◆ **PROVIDED DATA**

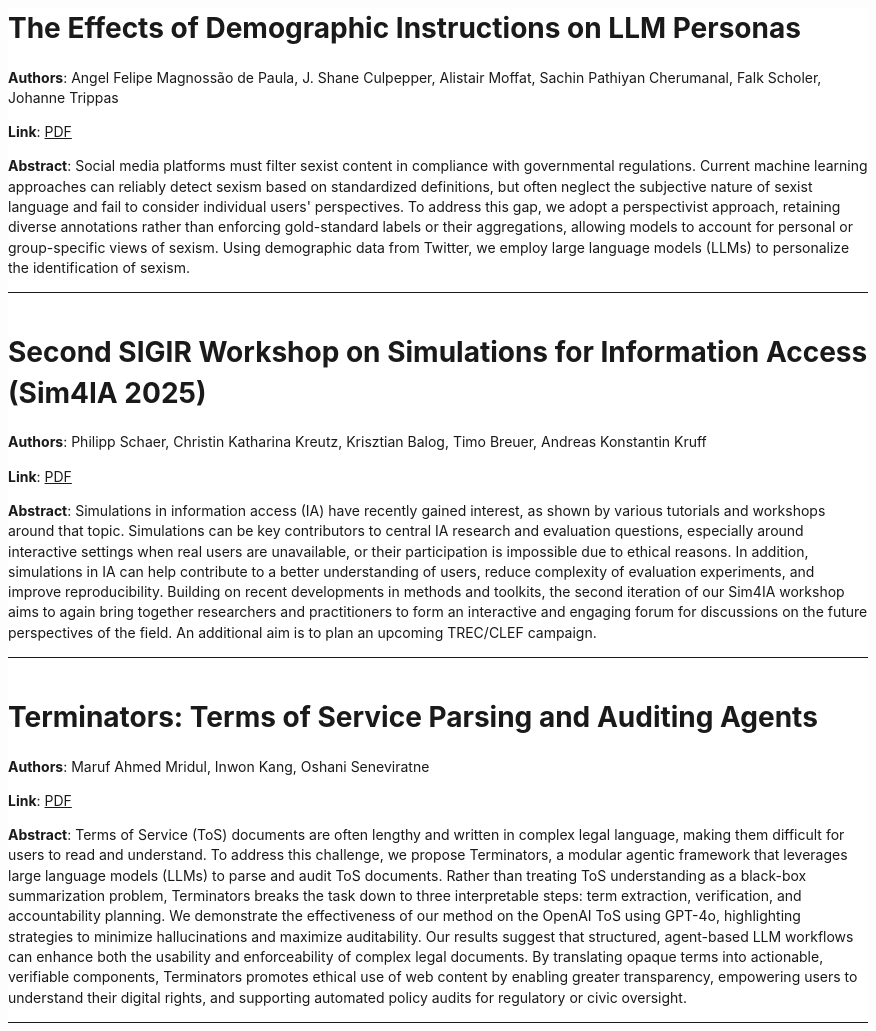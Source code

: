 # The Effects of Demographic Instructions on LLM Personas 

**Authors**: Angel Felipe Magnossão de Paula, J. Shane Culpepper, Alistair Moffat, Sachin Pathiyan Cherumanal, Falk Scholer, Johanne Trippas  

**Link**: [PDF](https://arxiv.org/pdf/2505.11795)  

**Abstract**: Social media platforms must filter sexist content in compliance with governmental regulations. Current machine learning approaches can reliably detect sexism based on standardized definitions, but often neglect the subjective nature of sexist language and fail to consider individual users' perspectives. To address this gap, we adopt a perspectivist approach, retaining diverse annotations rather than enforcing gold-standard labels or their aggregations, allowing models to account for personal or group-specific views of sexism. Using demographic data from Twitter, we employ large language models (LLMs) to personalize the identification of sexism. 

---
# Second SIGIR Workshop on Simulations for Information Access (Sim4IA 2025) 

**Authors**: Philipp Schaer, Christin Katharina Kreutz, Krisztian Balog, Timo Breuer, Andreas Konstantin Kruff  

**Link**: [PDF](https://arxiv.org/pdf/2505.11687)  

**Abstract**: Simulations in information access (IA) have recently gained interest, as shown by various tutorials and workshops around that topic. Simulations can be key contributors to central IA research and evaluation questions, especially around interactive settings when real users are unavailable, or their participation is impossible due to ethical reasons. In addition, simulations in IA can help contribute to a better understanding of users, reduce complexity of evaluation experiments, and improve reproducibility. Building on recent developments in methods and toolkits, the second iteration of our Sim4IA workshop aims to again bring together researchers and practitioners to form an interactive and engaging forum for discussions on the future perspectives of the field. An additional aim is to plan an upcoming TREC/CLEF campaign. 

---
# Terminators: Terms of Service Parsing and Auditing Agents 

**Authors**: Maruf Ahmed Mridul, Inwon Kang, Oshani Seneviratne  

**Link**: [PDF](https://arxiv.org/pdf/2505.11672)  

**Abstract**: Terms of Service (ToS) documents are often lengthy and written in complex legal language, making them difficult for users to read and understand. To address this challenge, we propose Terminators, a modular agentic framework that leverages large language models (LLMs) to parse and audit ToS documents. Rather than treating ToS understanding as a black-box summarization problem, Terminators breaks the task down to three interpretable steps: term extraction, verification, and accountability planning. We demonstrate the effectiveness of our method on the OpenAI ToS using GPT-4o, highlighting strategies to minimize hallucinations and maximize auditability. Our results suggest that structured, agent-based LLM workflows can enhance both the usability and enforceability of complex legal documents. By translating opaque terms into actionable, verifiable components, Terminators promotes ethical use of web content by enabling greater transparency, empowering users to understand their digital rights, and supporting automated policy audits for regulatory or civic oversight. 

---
* * *
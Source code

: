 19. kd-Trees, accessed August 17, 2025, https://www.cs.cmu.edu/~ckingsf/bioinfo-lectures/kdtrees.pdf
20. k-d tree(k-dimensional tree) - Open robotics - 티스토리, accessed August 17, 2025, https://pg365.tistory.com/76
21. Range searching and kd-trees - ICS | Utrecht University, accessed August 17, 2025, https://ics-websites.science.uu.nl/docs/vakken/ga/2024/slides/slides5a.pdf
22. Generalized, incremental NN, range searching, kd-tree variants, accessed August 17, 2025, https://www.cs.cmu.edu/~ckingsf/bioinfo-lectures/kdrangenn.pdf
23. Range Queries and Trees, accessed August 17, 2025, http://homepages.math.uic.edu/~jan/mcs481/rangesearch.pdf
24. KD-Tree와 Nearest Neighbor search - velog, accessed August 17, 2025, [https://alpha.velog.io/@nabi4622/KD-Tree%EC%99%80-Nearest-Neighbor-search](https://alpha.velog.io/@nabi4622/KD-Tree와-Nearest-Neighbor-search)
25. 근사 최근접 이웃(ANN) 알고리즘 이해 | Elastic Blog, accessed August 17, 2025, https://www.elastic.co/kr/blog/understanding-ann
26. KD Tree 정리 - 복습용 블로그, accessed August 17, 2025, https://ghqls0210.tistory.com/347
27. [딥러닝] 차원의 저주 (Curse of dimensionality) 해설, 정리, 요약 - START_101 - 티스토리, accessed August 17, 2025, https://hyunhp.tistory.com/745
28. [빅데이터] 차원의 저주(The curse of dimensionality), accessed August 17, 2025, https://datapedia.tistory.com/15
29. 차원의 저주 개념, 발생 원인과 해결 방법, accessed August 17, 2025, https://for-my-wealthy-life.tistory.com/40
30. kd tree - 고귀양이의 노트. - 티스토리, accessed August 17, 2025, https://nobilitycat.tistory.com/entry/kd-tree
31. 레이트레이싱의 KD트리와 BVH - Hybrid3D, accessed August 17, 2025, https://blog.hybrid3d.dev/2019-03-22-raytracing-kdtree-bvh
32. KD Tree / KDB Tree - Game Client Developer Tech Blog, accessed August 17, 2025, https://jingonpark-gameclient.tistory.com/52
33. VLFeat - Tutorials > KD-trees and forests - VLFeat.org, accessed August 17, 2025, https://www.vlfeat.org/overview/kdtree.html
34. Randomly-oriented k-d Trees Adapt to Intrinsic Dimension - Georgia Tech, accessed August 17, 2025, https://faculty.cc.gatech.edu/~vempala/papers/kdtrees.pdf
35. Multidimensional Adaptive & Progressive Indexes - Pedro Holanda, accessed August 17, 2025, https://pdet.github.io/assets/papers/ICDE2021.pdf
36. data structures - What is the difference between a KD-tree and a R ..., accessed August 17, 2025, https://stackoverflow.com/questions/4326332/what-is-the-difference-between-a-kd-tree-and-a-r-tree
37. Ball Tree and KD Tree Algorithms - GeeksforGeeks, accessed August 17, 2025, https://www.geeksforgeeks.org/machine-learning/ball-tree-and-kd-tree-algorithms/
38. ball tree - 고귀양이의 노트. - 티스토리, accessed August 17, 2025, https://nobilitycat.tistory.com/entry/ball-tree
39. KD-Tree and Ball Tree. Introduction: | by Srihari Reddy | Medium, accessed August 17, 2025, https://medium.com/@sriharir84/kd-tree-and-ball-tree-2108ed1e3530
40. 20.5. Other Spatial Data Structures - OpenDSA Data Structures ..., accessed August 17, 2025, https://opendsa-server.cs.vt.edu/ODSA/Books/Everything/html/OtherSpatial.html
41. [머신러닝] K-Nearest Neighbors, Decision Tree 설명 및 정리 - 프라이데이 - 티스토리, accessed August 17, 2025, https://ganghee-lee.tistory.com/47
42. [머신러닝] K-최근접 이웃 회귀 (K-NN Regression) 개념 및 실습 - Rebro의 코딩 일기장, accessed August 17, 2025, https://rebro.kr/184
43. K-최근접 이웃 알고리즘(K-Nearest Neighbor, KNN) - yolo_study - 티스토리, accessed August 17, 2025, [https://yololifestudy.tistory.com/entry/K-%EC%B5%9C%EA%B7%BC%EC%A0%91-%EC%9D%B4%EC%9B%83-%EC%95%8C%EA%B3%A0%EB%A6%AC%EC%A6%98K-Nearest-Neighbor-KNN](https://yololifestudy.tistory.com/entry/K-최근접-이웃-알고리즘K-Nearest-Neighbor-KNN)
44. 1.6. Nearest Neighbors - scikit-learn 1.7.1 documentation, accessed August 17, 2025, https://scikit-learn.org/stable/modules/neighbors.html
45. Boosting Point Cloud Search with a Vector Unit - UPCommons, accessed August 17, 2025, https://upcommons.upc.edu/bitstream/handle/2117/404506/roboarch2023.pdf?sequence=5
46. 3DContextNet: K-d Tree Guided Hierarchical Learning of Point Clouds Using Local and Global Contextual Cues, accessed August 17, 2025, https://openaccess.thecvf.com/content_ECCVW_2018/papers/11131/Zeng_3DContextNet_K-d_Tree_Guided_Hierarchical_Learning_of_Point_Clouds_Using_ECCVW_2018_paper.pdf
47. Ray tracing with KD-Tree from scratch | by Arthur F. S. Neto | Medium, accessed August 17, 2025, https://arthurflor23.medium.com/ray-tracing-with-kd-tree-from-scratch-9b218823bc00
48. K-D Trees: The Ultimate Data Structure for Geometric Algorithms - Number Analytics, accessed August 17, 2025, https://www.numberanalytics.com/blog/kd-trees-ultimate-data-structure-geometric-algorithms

◆ **WHAT YOU NEED TO DO**
For this task, write out exactly the lines of the entries above, starting at the line with "44. 1.6. Nearest" and ending at the line with "46. 3DContextNet: K-d", both included, and no others.

◆ **ANSWER TO THIS TASK**
44. 1.6. Nearest Neighbors - scikit-learn 1.7.1 documentation, accessed August 17, 2025, https://scikit-learn.org/stable/modules/neighbors.html
45. Boosting Point Cloud Search with a Vector Unit - UPCommons, accessed August 17, 2025, https://upcommons.upc.edu/bitstream/handle/2117/404506/roboarch2023.pdf?sequence=5
46. 3DContextNet: K-d Tree Guided Hierarchical Learning of Point Clouds Using Local and Global Contextual Cues, accessed August 17, 2025, https://openaccess.thecvf.com/content_ECCVW_2018/papers/11131/Zeng_3DContextNet_K-d_Tree_Guided_Hierarchical_Learning_of_Point_Clouds_Using_ECCVW_2018_paper.pdf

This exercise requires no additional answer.